* **Description of the task**
Reproduce, exactly and in full, the records that follow, minus any pictures.

[Information given — start]

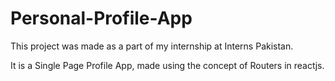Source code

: # Personal-Profile-App

This project was made as a part of my internship at Interns Pakistan.

It is a Single Page Profile App, made using the concept of Routers in reactjs.

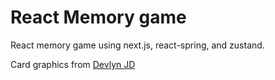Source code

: # React Memory game

React memory game using next.js, react-spring, and zustand. 

Card graphics from [Devlyn JD](https://greebles.itch.io/pixel-plebes)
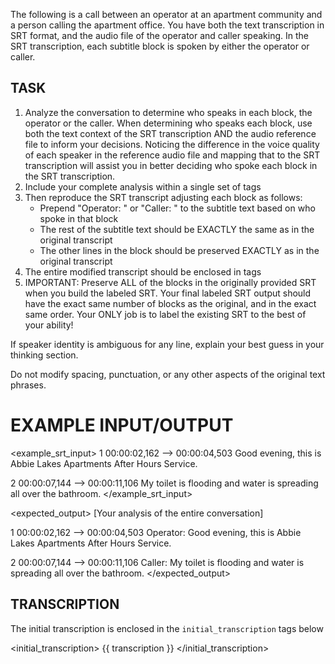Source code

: The following is a call between an operator at an apartment community and a person calling the apartment office. You have both the text transcription in SRT format, and the audio file of the operator and caller speaking. In the SRT transcription, each subtitle block is spoken by either the operator or caller.

## TASK

1. Analyze the conversation to determine who speaks in each block, the operator or the caller. When determining who speaks each block, use both the text context of the SRT transcription AND the audio reference file to inform your decisions. Noticing the difference in the voice quality of each speaker in the reference audio file and mapping that to the SRT transcription will assist you in better deciding who spoke each block in the SRT transcription.
2. Include your complete analysis within a single set of <thinking></thinking> tags
3. Then reproduce the SRT transcript adjusting each block as follows:
   - Prepend "Operator: " or "Caller: " to the subtitle text based on who spoke in that block
   - The rest of the subtitle text should be EXACTLY the same as in the original transcript
   - The other lines in the block should be preserved EXACTLY as in the original transcript
4. The entire modified transcript should be enclosed in <transcript></transcript> tags
5. IMPORTANT: Preserve ALL of the blocks in the originally provided SRT when you build the labeled SRT. Your final labeled SRT output should have the exact same number of blocks as the original, and in the exact same order. Your ONLY job is to label the existing SRT to the best of your ability!

If speaker identity is ambiguous for any line, explain your best guess in your thinking section.

Do not modify spacing, punctuation, or any other aspects of the original text phrases.

# EXAMPLE INPUT/OUTPUT

<example_srt_input>
1
00:00:02,162 --> 00:00:04,503
Good evening, this is Abbie Lakes Apartments After Hours Service.

2
00:00:07,144 --> 00:00:11,106
My toilet is flooding and water is spreading all over the bathroom.
</example_srt_input>

<expected_output>
<thinking>
[Your analysis of the entire conversation]
</thinking>

<transcript>
1
00:00:02,162 --> 00:00:04,503
Operator: Good evening, this is Abbie Lakes Apartments After Hours Service.

2
00:00:07,144 --> 00:00:11,106
Caller: My toilet is flooding and water is spreading all over the bathroom.
</transcript>
</expected_output>

## TRANSCRIPTION

The initial transcription is enclosed in the `initial_transcription` tags below

<initial_transcription>
{{ transcription }}
</initial_transcription>
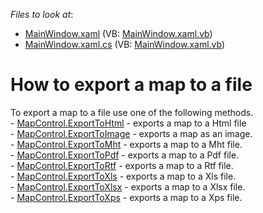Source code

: <!-- default file list -->
*Files to look at*:

* [MainWindow.xaml](./CS/Exporting/MainWindow.xaml) (VB: [MainWindow.xaml.vb](./VB/Exporting/MainWindow.xaml.vb))
* [MainWindow.xaml.cs](./CS/Exporting/MainWindow.xaml.cs) (VB: [MainWindow.xaml.vb](./VB/Exporting/MainWindow.xaml.vb))
<!-- default file list end -->
# How to export a map to a file


To export a map to a file use one of the following methods.<br />- <a href="https://documentation.devexpress.com/#WPF/DevExpressXpfMapMapControl_ExportToHtmltopic">MapControl.ExportToHtml</a> - exports a map to a Html file<br />- <a href="https://documentation.devexpress.com/#WPF/DevExpressXpfMapMapControl_ExportToImagetopic">MapControl.ExportToImage</a> - exports a map as an image.<br />- <a href="https://documentation.devexpress.com/#WPF/DevExpressXpfMapMapControl_ExportToMhttopic">MapControl.ExportToMht</a> - exports a map to a Mht file.<br />- <a href="https://documentation.devexpress.com/#WPF/DevExpressXpfMapMapControl_ExportToPdftopic">MapControl.ExportToPdf</a> - exports a map to a Pdf file.<br />- <a href="https://documentation.devexpress.com/#WPF/DevExpressXpfMapMapControl_ExportToRtftopic">MapControl.ExportToRtf</a> - exports a map to a Rtf file.<br />- <a href="https://documentation.devexpress.com/#WPF/DevExpressXpfMapMapControl_ExportToXlstopic">MapControl.ExportToXls</a> - exports a map to a Xls file.<br />- <a href="https://documentation.devexpress.com/#WPF/DevExpressXpfMapMapControl_ExportToXlsxtopic">MapControl.ExportToXlsx</a> - exports a map to a Xlsx file.<br />- <a href="https://documentation.devexpress.com/#WPF/DevExpressXpfMapMapControl_ExportToXpstopic">MapControl.ExportToXps</a> - exports a map to a Xps file.

<br/>


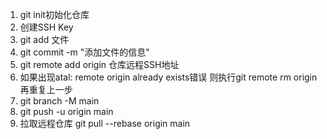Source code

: 1. git init初始化仓库
2. 创建SSH Key
3. git add 文件
4. git commit -m "添加文件的信息"
5. git remote add origin 仓库远程SSH地址
6. 如果出现atal: remote origin already exists错误 则执行git remote rm origin 再重复上一步
7. git branch -M main
8. git push -u origin main
9. 拉取远程仓库 git pull --rebase origin main
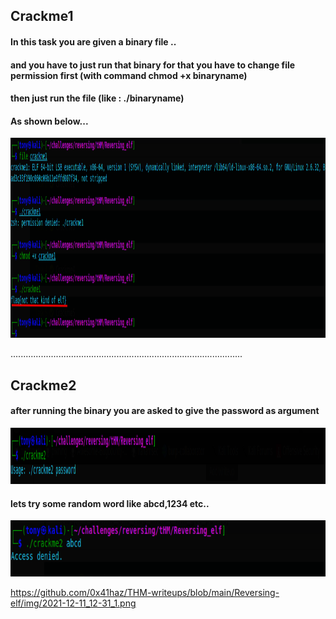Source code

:<h2>Crackme1</h2>
<h4>In this task you are given a binary file ..</h4>
<h4>and you have to just run that binary for that you have to change file permission first (with command chmod +x binaryname)</h4>
<h4>then just run the file (like : ./binaryname)
<h4>As shown below...</h4>

<img align="centre" alt="IMG" src="https://github.com/0x41haz/THM-writeups/blob/main/Reversing-elf/img/2021-12-10_16-26.png?raw=true" width="2000" height="320" />
  
  
  
  ............................................................................................
  <h2>Crackme2</h2>
  <h4>after running the binary you are asked to give the password as argument</h4>
  
<img align="centre" alt="IMG" src="https://github.com/0x41haz/THM-writeups/blob/main/Reversing-elf/img/2021-12-11_12-30.png?raw=true" width="1500" height="90" />
  <h4>lets try some random word like abcd,1234 etc..</h4>
 <img align="centre" alt="IMG" src="https://github.com/0x41haz/THM-writeups/blob/main/Reversing-elf/img/2021-12-11_12-31_1.png?raw=true" width="1500" height="90" />
  




https://github.com/0x41haz/THM-writeups/blob/main/Reversing-elf/img/2021-12-11_12-31_1.png
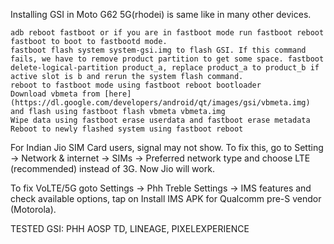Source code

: Installing GSI in Moto G62 5G(rhodei) is same like in many other devices.

    adb reboot fastboot or if you are in fastboot mode run fastboot reboot fastboot to boot to fastbootd mode.
    fastboot flash system system-gsi.img to flash GSI. If this command fails, we have to remove product partition to get some space. fastboot delete-logical-partition product_a, replace product_a to product_b if active slot is b and rerun the system flash command.
    reboot to fastboot mode using fastboot reboot bootloader
    Download vbmeta from [here](https://dl.google.com/developers/android/qt/images/gsi/vbmeta.img) and flash using fastboot flash vbmeta vbmeta.img
    Wipe data using fastboot erase userdata and fastboot erase metadata
    Reboot to newly flashed system using fastboot reboot

For Indian Jio SIM Card users, signal may not show. To fix this, go to Setting -> Network & internet -> SIMs -> Preferred network type and choose LTE (recommended) instead of 3G. Now Jio will work.

To fix VoLTE/5G goto Settings -> Phh Treble Settings -> IMS features and check available options, tap on Install IMS APK for Qualcomm pre-S vendor (Motorola).

TESTED GSI: PHH AOSP TD, LINEAGE, PIXELEXPERIENCE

[Information given — finish]

* **Solution to the problem**
Source code

: # Personal-Profile-App

This project was made as a part of my internship at Interns Pakistan.

It is a Single Page Profile App, made using the concept of Routers in reactjs.

Source code

: # React Memory game

React memory game using next.js, react-spring, and zustand. 

Card graphics from [Devlyn JD](https://greebles.itch.io/pixel-plebes)
Source code

: The following is a call between an operator at an apartment community and a person calling the apartment office. You have both the text transcription in SRT format, and the audio file of the operator and caller speaking. In the SRT transcription, each subtitle block is spoken by either the operator or caller.

## TASK

1. Analyze the conversation to determine who speaks in each block, the operator or the caller. When determining who speaks each block, use both the text context of the SRT transcription AND the audio reference file to inform your decisions. Noticing the difference in the voice quality of each speaker in the reference audio file and mapping that to the SRT transcription will assist you in better deciding who spoke each block in the SRT transcription.
2. Include your complete analysis within a single set of <thinking></thinking> tags
3. Then reproduce the SRT transcript adjusting each block as follows:
   - Prepend "Operator: " or "Caller: " to the subtitle text based on who spoke in that block
   - The rest of the subtitle text should be EXACTLY the same as in the original transcript
   - The other lines in the block should be preserved EXACTLY as in the original transcript
4. The entire modified transcript should be enclosed in <transcript></transcript> tags
5. IMPORTANT: Preserve ALL of the blocks in the originally provided SRT when you build the labeled SRT. Your final labeled SRT output should have the exact same number of blocks as the original, and in the exact same order. Your ONLY job is to label the existing SRT to the best of your ability!

If speaker identity is ambiguous for any line, explain your best guess in your thinking section.

Do not modify spacing, punctuation, or any other aspects of the original text phrases.

# EXAMPLE INPUT/OUTPUT

<example_srt_input>
1
00:00:02,162 --> 00:00:04,503
Good evening, this is Abbie Lakes Apartments After Hours Service.

2
00:00:07,144 --> 00:00:11,106
My toilet is flooding and water is spreading all over the bathroom.
</example_srt_input>

<expected_output>
<thinking>
[Your analysis of the entire conversation]
</thinking>

<transcript>
1
00:00:02,162 --> 00:00:04,503
Operator: Good evening, this is Abbie Lakes Apartments After Hours Service.

2
00:00:07,144 --> 00:00:11,106
Caller: My toilet is flooding and water is spreading all over the bathroom.
</transcript>
</expected_output>

## TRANSCRIPTION

The initial transcription is enclosed in the `initial_transcription` tags below

<initial_transcription>
{{ transcription }}
</initial_transcription>
Source code

: <!-- default file list -->
*Files to look at*:

* [MainWindow.xaml](./CS/Exporting/MainWindow.xaml) (VB: [MainWindow.xaml.vb](./VB/Exporting/MainWindow.xaml.vb))
* [MainWindow.xaml.cs](./CS/Exporting/MainWindow.xaml.cs) (VB: [MainWindow.xaml.vb](./VB/Exporting/MainWindow.xaml.vb))
<!-- default file list end -->
# How to export a map to a file


To export a map to a file use one of the following methods.<br />- <a href="https://documentation.devexpress.com/#WPF/DevExpressXpfMapMapControl_ExportToHtmltopic">MapControl.ExportToHtml</a> - exports a map to a Html file<br />- <a href="https://documentation.devexpress.com/#WPF/DevExpressXpfMapMapControl_ExportToImagetopic">MapControl.ExportToImage</a> - exports a map as an image.<br />- <a href="https://documentation.devexpress.com/#WPF/DevExpressXpfMapMapControl_ExportToMhttopic">MapControl.ExportToMht</a> - exports a map to a Mht file.<br />- <a href="https://documentation.devexpress.com/#WPF/DevExpressXpfMapMapControl_ExportToPdftopic">MapControl.ExportToPdf</a> - exports a map to a Pdf file.<br />- <a href="https://documentation.devexpress.com/#WPF/DevExpressXpfMapMapControl_ExportToRtftopic">MapControl.ExportToRtf</a> - exports a map to a Rtf file.<br />- <a href="https://documentation.devexpress.com/#WPF/DevExpressXpfMapMapControl_ExportToXlstopic">MapControl.ExportToXls</a> - exports a map to a Xls file.<br />- <a href="https://documentation.devexpress.com/#WPF/DevExpressXpfMapMapControl_ExportToXlsxtopic">MapControl.ExportToXlsx</a> - exports a map to a Xlsx file.<br />- <a href="https://documentation.devexpress.com/#WPF/DevExpressXpfMapMapControl_ExportToXpstopic">MapControl.ExportToXps</a> - exports a map to a Xps file.

<br/>


Source code

: 1. git init初始化仓库
2. 创建SSH Key
3. git add 文件
4. git commit -m "添加文件的信息"
5. git remote add origin 仓库远程SSH地址
6. 如果出现atal: remote origin already exists错误 则执行git remote rm origin 再重复上一步
7. git branch -M main
8. git push -u origin main
9. 拉取远程仓库 git pull --rebase origin main
Source code

:<h2>Crackme1</h2>
<h4>In this task you are given a binary file ..</h4>
<h4>and you have to just run that binary for that you have to change file permission first (with command chmod +x binaryname)</h4>
<h4>then just run the file (like : ./binaryname)
<h4>As shown below...</h4>

<img align="centre" alt="IMG" src="https://github.com/0x41haz/THM-writeups/blob/main/Reversing-elf/img/2021-12-10_16-26.png?raw=true" width="2000" height="320" />
  
  
  
  ............................................................................................
  <h2>Crackme2</h2>
  <h4>after running the binary you are asked to give the password as argument</h4>
  
<img align="centre" alt="IMG" src="https://github.com/0x41haz/THM-writeups/blob/main/Reversing-elf/img/2021-12-11_12-30.png?raw=true" width="1500" height="90" />
  <h4>lets try some random word like abcd,1234 etc..</h4>
 <img align="centre" alt="IMG" src="https://github.com/0x41haz/THM-writeups/blob/main/Reversing-elf/img/2021-12-11_12-31_1.png?raw=true" width="1500" height="90" />
  




https://github.com/0x41haz/THM-writeups/blob/main/Reversing-elf/img/2021-12-11_12-31_1.png
Source code

: Installing GSI in Moto G62 5G(rhodei) is same like in many other devices.

    adb reboot fastboot or if you are in fastboot mode run fastboot reboot fastboot to boot to fastbootd mode.
    fastboot flash system system-gsi.img to flash GSI. If this command fails, we have to remove product partition to get some space. fastboot delete-logical-partition product_a, replace product_a to product_b if active slot is b and rerun the system flash command.
    reboot to fastboot mode using fastboot reboot bootloader
    Download vbmeta from [here](https://dl.google.com/developers/android/qt/images/gsi/vbmeta.img) and flash using fastboot flash vbmeta vbmeta.img
    Wipe data using fastboot erase userdata and fastboot erase metadata
    Reboot to newly flashed system using fastboot reboot

For Indian Jio SIM Card users, signal may not show. To fix this, go to Setting -> Network & internet -> SIMs -> Preferred network type and choose LTE (recommended) instead of 3G. Now Jio will work.

To fix VoLTE/5G goto Settings -> Phh Treble Settings -> IMS features and check available options, tap on Install IMS APK for Qualcomm pre-S vendor (Motorola).

TESTED GSI: PHH AOSP TD, LINEAGE, PIXELEXPERIENCE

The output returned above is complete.